Menteri Pertanian SYL Upayakan Selamatkan Nasib Peternak Telur Ayam di Masa Pandemi. (Foto: Ist)
menitindonesia, JAKARTA – Menteri Pertanian, Syahrul Yasin Limpo (SYL) ingin menstabilkan harga telur peternak ayam petelur mandiri yang selama ini berfluktuasi.
Mentan SYL mengambil, yakni menyerap 1 juta telur untuk menyelamatkan peternak mandiri dengan skala UMKM yang harga telurnya mengalami penurunan akibat dampak pandemi covid 19.
“Ini adalah agenda SOS yang dilakukan Dirjen Peternakan dan sebaiknya semua menghargai itu, karena membeli 1 juta butir tidak gampang, tapi kita berharap bisa serap sesuai kemampuan kita untuk stabilisasi harga,” SYL melalyui keterangannya, Selasa (2/11/2021).
Lebih lanjut, SYL mengatakan, konsep penguatan terhadap peternak mandiri ini sesuai dengan arahan Presiden Jokowi, bahwa pemerintah hadir pada semua kendala yang ada di masyarakat.
SYL menambahkan, faktor yang mempengaruhi fluktuasi harga telur ayam ras yakni volume supply di kandang dan daya serap pelaku pasar, pola konsumsi bersifat musiman (seasonal), serta mekanisme dan distribusi telur antar daerah. Untuk itu, guna menjaga kestabilan harga telur, ujar SYL, Kementan akan melakukan tiga agenda utama.

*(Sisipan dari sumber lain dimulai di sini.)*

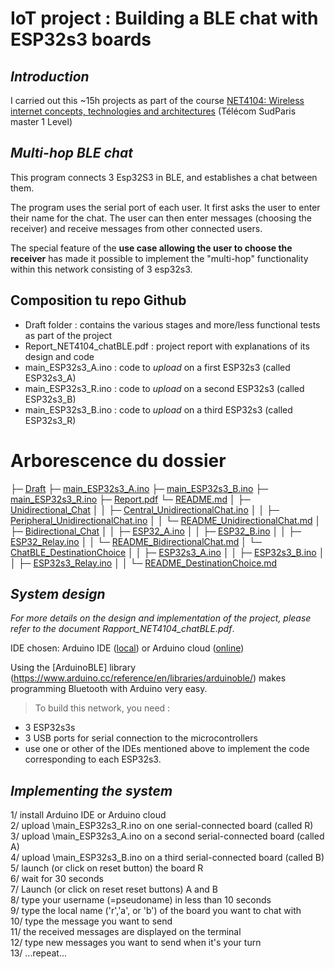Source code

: # **IoT project : Building a BLE chat with ESP32s3 boards**

## *Introduction*

I carried out this ~15h projects as part of the course [NET4104: Wireless internet concepts, technologies and architectures](https://enseignements.telecom-sudparis.eu/fiche.php?c=NET4104) (Télécom SudParis master 1 Level)

## *Multi-hop BLE chat*

This program connects 3 Esp32S3 in BLE, and establishes a chat between them.

The program uses the serial port of each user. 
It first asks the user to enter their name for the chat. 
The user can then enter messages (choosing the receiver) and receive messages from other connected users.

The special feature of the **use case allowing the user to choose the receiver** has made it possible to implement the "multi-hop" functionality within this network consisting of 3 esp32s3.

## Composition tu repo Github

* Draft folder : contains the various stages and more/less functional tests as part of the project
* Report_NET4104_chatBLE.pdf : project report with explanations of its design and code
* main_ESP32s3_A.ino : code to *upload* on a first ESP32s3 (called ESP32s3_A)
* main_ESP32s3_R.ino : code to *upload* on a second ESP32s3 (called ESP32s3_B)
* main_ESP32s3_B.ino : code to *upload* on a third ESP32s3 (called ESP32s3_R)


# Arborescence du dossier

├─ [Draft](Draft)
├─ [main_ESP32s3_A.ino](main_ESP32s3_A.ino)
├─ [main_ESP32s3_B.ino](main_ESP32s3_B.ino)
├─ [main_ESP32s3_R.ino](main_ESP32s3_R.ino)
├─ [Report.pdf](Report.pdf)
└─ [README.md](README.md)
 │    ├─ [Unidirectional_Chat](Draft/Unidirectional_Chat)
 │   │   ├─ [Central_UnidirectionalChat.ino](Draft/Unidirectional_Chat/Central_UnidirectionalChat.ino)
  │  │   ├─ [Peripheral_UnidirectionalChat.ino](Draft/Unidirectional_Chat/Peripheral_UnidirectionalChat.ino)
  │  │   └─ [README_UnidirectionalChat.md](Draft/Unidirectional_Chat/README_UnidirectionalChat.md)
  │  ├─ [Bidirectional_Chat](Draft/Bidirectional_Chat)
  │  │   ├─ [ESP32_A.ino](Draft/Bidirectional_Chat/ESP32_A.ino)
  │  │   ├─ [ESP32_B.ino](Draft/Bidirectional_Chat/ESP32_B.ino)
  │  │   ├─ [ESP32_Relay.ino](Draft/Bidirectional_Chat/ESP32_Relay.ino)
 │   │   └─ [README_BidirectionalChat.md](Draft/Bidirectional_Chat/README_BidirectionalChat.md)
  │  └─ [ChatBLE_DestinationChoice](Draft/ChatBLE_DestinationChoice)
│	│        ├─ [ESP32s3_A.ino](Draft/ChatBLE_DestinationChoice/ESP32s3_A.ino)
│	│        ├─ [ESP32s3_B.ino](Draft/ChatBLE_DestinationChoice/ESP32s3_B.ino)
│	 │       ├─ [ESP32s3_Relay.ino](Draft/ChatBLE_DestinationChoice/ESP32s3_Relay.ino)
│	  │      └─ [README_DestinationChoice.md](Draft/ChatBLE_DestinationChoice/README_DestinationChoice.md)







## *System design*
*For more details on the design and implementation of the project, please refer to the document Rapport_NET4104_chatBLE.pdf*.

IDE chosen: Arduino IDE ([local](https://docs.arduino.cc/software/ide-v2)) or Arduino cloud ([online](https://cloud.arduino.cc/))

Using the [ArduinoBLE] library (https://www.arduino.cc/reference/en/libraries/arduinoble/) makes programming Bluetooth with Arduino very easy.

> To build this network, you need : 
* 3 ESP32s3s
* 3 USB ports for serial connection to the microcontrollers
* use one or other of the IDEs mentioned above to implement the code corresponding to each ESP32s3.

## *Implementing the system*
1/ install Arduino IDE or Arduino cloud  
2/ upload \main_ESP32s3_R.ino on one serial-connected board (called R)   
3/ upload \main_ESP32s3_A.ino on a second serial-connected board (called A)  
4/ upload \main_ESP32s3_B.ino on a third serial-connected board (called B)  
5/ launch (or click on reset button) the board R  
6/ wait for 30 seconds  
7/ Launch (or click on reset reset buttons) A and B  
8/ type your username (=pseudoname) in less than 10 seconds  
9/ type the local name ('r','a', or 'b') of the board you want to chat with  
10/ type the message you want to send  
11/ the received messages are displayed on the terminal  
12/ type new messages you want to send when it's your turn  
13/ ...repeat...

“Pertama, agenda sos yakni melakukan serap telur saat produksi melimpah. Kedua, agenda temporary yakni mendekatkan produksi jagung dengan sentra peternak agar kebutuhan pakan ternak bisa terserap. Ketiga, agenda permanen, yakni mendorong industri pengolahan telur,” ungkapnya.
Mantan Gubernur Sulsel dua periode ini menyebut, pihaknya sudah mengecek berapa harga telur di beberapa daerah setelah intervensi, dan secara bertahap sudah naik.
“Kemarin harga telur didaerah sudah mencapai 17 ribu/kg. Jadi sudah mulai mendekati harga stabil yang harus capai,” ujar SYL.
Direktur Jenderal Peternakan dan Kesehatan Hewan (Dirjen PKH), Kementan, Nasrullah, menambahkan, total jumlah telur yang diserap oleh Kementan sebanyak 1 juta butir telur ayam atau setara dengan 62,5 ton. Pada tahap pertama, kata dia, diserahkan sebanyak 30 ton dan sisanya sebanyak 32.5 ton akan diserahkan pada tahap selanjutnya.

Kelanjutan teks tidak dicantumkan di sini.